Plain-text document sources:
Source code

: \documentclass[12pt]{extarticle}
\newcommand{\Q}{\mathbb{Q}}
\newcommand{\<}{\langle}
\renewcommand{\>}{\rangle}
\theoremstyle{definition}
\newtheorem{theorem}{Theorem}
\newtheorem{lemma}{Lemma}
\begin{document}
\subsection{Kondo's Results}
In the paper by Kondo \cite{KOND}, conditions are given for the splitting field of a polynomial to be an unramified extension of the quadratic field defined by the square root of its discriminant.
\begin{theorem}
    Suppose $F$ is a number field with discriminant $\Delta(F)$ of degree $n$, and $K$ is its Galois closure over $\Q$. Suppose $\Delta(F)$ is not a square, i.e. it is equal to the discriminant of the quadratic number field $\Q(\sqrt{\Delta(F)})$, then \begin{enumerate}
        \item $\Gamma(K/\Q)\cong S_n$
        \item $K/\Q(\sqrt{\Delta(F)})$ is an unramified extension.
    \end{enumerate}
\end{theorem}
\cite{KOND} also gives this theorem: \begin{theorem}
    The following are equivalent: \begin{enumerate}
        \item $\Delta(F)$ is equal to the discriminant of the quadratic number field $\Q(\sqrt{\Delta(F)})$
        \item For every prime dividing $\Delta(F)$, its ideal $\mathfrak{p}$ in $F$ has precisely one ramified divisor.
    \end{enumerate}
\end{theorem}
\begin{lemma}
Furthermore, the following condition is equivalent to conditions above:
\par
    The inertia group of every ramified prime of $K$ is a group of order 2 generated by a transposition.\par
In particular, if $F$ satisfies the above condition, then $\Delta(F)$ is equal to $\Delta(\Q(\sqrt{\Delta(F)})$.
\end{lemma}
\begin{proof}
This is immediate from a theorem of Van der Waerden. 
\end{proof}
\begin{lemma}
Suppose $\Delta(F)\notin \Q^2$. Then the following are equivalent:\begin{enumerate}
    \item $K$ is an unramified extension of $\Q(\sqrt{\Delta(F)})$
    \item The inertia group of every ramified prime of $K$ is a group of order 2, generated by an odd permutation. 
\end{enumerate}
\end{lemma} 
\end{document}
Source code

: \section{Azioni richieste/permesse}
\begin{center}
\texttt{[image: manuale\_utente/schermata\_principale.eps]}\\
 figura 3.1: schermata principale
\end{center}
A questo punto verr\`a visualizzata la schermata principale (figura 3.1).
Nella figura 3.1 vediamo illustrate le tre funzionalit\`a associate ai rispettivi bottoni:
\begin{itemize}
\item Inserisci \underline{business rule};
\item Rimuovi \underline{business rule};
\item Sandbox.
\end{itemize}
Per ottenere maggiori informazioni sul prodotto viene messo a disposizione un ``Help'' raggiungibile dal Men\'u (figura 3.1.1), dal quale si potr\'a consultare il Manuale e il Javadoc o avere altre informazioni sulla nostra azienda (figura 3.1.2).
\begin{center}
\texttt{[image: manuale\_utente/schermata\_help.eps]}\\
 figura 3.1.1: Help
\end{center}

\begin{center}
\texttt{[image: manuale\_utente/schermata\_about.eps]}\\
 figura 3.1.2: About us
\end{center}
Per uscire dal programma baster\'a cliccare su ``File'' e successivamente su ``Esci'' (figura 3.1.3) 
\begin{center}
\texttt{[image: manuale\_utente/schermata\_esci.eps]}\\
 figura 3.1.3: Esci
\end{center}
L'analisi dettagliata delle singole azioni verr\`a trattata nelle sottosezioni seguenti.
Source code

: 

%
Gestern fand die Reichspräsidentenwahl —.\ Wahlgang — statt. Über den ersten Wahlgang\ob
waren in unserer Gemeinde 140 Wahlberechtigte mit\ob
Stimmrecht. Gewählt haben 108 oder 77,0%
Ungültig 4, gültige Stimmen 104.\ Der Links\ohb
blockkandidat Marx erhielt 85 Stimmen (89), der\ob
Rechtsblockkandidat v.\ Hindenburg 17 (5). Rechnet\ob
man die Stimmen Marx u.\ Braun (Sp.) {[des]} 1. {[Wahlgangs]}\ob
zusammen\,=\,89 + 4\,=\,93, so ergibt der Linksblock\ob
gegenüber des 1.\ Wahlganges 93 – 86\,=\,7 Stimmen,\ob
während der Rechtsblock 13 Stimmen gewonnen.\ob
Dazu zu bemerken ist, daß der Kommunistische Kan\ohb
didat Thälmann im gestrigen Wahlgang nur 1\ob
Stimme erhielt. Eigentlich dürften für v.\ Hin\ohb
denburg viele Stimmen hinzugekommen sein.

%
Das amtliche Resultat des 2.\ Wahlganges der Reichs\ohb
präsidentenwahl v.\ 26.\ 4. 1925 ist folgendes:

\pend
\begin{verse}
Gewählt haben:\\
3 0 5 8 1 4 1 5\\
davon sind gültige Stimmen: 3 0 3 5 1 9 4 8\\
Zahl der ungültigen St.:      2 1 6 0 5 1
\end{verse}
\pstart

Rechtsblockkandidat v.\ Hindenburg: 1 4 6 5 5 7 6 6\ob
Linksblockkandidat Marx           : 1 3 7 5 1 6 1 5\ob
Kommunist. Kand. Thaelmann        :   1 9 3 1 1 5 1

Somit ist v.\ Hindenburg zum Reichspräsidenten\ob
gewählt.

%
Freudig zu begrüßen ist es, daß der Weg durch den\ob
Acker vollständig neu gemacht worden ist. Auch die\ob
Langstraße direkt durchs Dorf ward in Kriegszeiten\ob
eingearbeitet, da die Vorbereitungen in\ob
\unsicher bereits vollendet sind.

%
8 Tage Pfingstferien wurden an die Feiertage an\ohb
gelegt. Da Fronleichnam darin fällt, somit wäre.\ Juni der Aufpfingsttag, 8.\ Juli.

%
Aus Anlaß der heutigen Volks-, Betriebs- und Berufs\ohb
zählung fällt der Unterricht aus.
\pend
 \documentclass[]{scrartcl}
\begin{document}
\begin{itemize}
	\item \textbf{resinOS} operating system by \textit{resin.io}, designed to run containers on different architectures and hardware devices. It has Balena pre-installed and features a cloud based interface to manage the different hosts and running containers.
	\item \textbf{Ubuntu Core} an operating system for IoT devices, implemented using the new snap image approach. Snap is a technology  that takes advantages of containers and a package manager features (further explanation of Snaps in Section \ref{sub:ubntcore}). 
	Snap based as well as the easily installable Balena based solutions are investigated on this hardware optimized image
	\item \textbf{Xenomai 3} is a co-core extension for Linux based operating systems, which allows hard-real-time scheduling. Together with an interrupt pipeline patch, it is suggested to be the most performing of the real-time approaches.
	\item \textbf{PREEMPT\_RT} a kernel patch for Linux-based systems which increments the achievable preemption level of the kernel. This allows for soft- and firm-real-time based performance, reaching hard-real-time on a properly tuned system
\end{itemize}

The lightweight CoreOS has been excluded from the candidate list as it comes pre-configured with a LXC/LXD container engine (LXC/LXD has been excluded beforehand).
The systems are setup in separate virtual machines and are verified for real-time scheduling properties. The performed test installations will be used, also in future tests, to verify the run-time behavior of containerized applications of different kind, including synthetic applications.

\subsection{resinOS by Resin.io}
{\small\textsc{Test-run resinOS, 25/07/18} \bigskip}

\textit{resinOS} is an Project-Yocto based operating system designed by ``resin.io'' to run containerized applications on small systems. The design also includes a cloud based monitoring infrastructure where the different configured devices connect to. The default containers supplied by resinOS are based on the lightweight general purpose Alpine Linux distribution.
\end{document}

### ASSIGNED TASK
Would you return all of the data exactly as given?

### OUTPUT FOR THIS EXERCISE
Source code

: \documentclass[12pt]{extarticle}
\newcommand{\Q}{\mathbb{Q}}
\newcommand{\<}{\langle}
\renewcommand{\>}{\rangle}
\theoremstyle{definition}
\newtheorem{theorem}{Theorem}
\newtheorem{lemma}{Lemma}
\begin{document}
\subsection{Kondo's Results}
In the paper by Kondo \cite{KOND}, conditions are given for the splitting field of a polynomial to be an unramified extension of the quadratic field defined by the square root of its discriminant.
\begin{theorem}
    Suppose $F$ is a number field with discriminant $\Delta(F)$ of degree $n$, and $K$ is its Galois closure over $\Q$. Suppose $\Delta(F)$ is not a square, i.e. it is equal to the discriminant of the quadratic number field $\Q(\sqrt{\Delta(F)})$, then \begin{enumerate}
        \item $\Gamma(K/\Q)\cong S_n$
        \item $K/\Q(\sqrt{\Delta(F)})$ is an unramified extension.
    \end{enumerate}
\end{theorem}
\cite{KOND} also gives this theorem: \begin{theorem}
    The following are equivalent: \begin{enumerate}
        \item $\Delta(F)$ is equal to the discriminant of the quadratic number field $\Q(\sqrt{\Delta(F)})$
        \item For every prime dividing $\Delta(F)$, its ideal $\mathfrak{p}$ in $F$ has precisely one ramified divisor.
    \end{enumerate}
\end{theorem}
\begin{lemma}
Furthermore, the following condition is equivalent to conditions above:
\par
    The inertia group of every ramified prime of $K$ is a group of order 2 generated by a transposition.\par
In particular, if $F$ satisfies the above condition, then $\Delta(F)$ is equal to $\Delta(\Q(\sqrt{\Delta(F)})$.
\end{lemma}
\begin{proof}
This is immediate from a theorem of Van der Waerden. 
\end{proof}
\begin{lemma}
Suppose $\Delta(F)\notin \Q^2$. Then the following are equivalent:\begin{enumerate}
    \item $K$ is an unramified extension of $\Q(\sqrt{\Delta(F)})$
    \item The inertia group of every ramified prime of $K$ is a group of order 2, generated by an odd permutation. 
\end{enumerate}
\end{lemma} 
\end{document}
Source code

: \section{Azioni richieste/permesse}
\begin{center}
\texttt{[image: manuale\_utente/schermata\_principale.eps]}\\
 figura 3.1: schermata principale
\end{center}
A questo punto verr\`a visualizzata la schermata principale (figura 3.1).
Nella figura 3.1 vediamo illustrate le tre funzionalit\`a associate ai rispettivi bottoni:
\begin{itemize}
\item Inserisci \underline{business rule};
\item Rimuovi \underline{business rule};
\item Sandbox.
\end{itemize}
Per ottenere maggiori informazioni sul prodotto viene messo a disposizione un ``Help'' raggiungibile dal Men\'u (figura 3.1.1), dal quale si potr\'a consultare il Manuale e il Javadoc o avere altre informazioni sulla nostra azienda (figura 3.1.2).
\begin{center}
\texttt{[image: manuale\_utente/schermata\_help.eps]}\\
 figura 3.1.1: Help
\end{center}

\begin{center}
\texttt{[image: manuale\_utente/schermata\_about.eps]}\\
 figura 3.1.2: About us
\end{center}
Per uscire dal programma baster\'a cliccare su ``File'' e successivamente su ``Esci'' (figura 3.1.3) 
\begin{center}
\texttt{[image: manuale\_utente/schermata\_esci.eps]}\\
 figura 3.1.3: Esci
\end{center}
L'analisi dettagliata delle singole azioni verr\`a trattata nelle sottosezioni seguenti.
Source code

: 

%
Gestern fand die Reichspräsidentenwahl —.\ Wahlgang — statt. Über den ersten Wahlgang\ob
waren in unserer Gemeinde 140 Wahlberechtigte mit\ob
Stimmrecht. Gewählt haben 108 oder 77,0%
Ungültig 4, gültige Stimmen 104.\ Der Links\ohb
blockkandidat Marx erhielt 85 Stimmen (89), der\ob
Rechtsblockkandidat v.\ Hindenburg 17 (5). Rechnet\ob
man die Stimmen Marx u.\ Braun (Sp.) {[des]} 1. {[Wahlgangs]}\ob
zusammen\,=\,89 + 4\,=\,93, so ergibt der Linksblock\ob
gegenüber des 1.\ Wahlganges 93 – 86\,=\,7 Stimmen,\ob
während der Rechtsblock 13 Stimmen gewonnen.\ob
Dazu zu bemerken ist, daß der Kommunistische Kan\ohb
didat Thälmann im gestrigen Wahlgang nur 1\ob
Stimme erhielt. Eigentlich dürften für v.\ Hin\ohb
denburg viele Stimmen hinzugekommen sein.

%
Das amtliche Resultat des 2.\ Wahlganges der Reichs\ohb
präsidentenwahl v.\ 26.\ 4. 1925 ist folgendes:

\pend
\begin{verse}
Gewählt haben:\\
3 0 5 8 1 4 1 5\\
davon sind gültige Stimmen: 3 0 3 5 1 9 4 8\\
Zahl der ungültigen St.:      2 1 6 0 5 1
\end{verse}
\pstart

Rechtsblockkandidat v.\ Hindenburg: 1 4 6 5 5 7 6 6\ob
Linksblockkandidat Marx           : 1 3 7 5 1 6 1 5\ob
Kommunist. Kand. Thaelmann        :   1 9 3 1 1 5 1

Somit ist v.\ Hindenburg zum Reichspräsidenten\ob
gewählt.

%
Freudig zu begrüßen ist es, daß der Weg durch den\ob
Acker vollständig neu gemacht worden ist. Auch die\ob
Langstraße direkt durchs Dorf ward in Kriegszeiten\ob
eingearbeitet, da die Vorbereitungen in\ob
\unsicher bereits vollendet sind.

%
8 Tage Pfingstferien wurden an die Feiertage an\ohb
gelegt. Da Fronleichnam darin fällt, somit wäre.\ Juni der Aufpfingsttag, 8.\ Juli.

%
Aus Anlaß der heutigen Volks-, Betriebs- und Berufs\ohb
zählung fällt der Unterricht aus.
\pend
 \documentclass[]{scrartcl}
\begin{document}
\begin{itemize}
	\item \textbf{resinOS} operating system by \textit{resin.io}, designed to run containers on different architectures and hardware devices. It has Balena pre-installed and features a cloud based interface to manage the different hosts and running containers.
	\item \textbf{Ubuntu Core} an operating system for IoT devices, implemented using the new snap image approach. Snap is a technology  that takes advantages of containers and a package manager features (further explanation of Snaps in Section \ref{sub:ubntcore}). 
	Snap based as well as the easily installable Balena based solutions are investigated on this hardware optimized image
	\item \textbf{Xenomai 3} is a co-core extension for Linux based operating systems, which allows hard-real-time scheduling. Together with an interrupt pipeline patch, it is suggested to be the most performing of the real-time approaches.
	\item \textbf{PREEMPT\_RT} a kernel patch for Linux-based systems which increments the achievable preemption level of the kernel. This allows for soft- and firm-real-time based performance, reaching hard-real-time on a properly tuned system
\end{itemize}

The lightweight CoreOS has been excluded from the candidate list as it comes pre-configured with a LXC/LXD container engine (LXC/LXD has been excluded beforehand).
The systems are setup in separate virtual machines and are verified for real-time scheduling properties. The performed test installations will be used, also in future tests, to verify the run-time behavior of containerized applications of different kind, including synthetic applications.

\subsection{resinOS by Resin.io}
{\small\textsc{Test-run resinOS, 25/07/18} \bigskip}

\textit{resinOS} is an Project-Yocto based operating system designed by ``resin.io'' to run containerized applications on small systems. The design also includes a cloud based monitoring infrastructure where the different configured devices connect to. The default containers supplied by resinOS are based on the lightweight general purpose Alpine Linux distribution.
\end{document}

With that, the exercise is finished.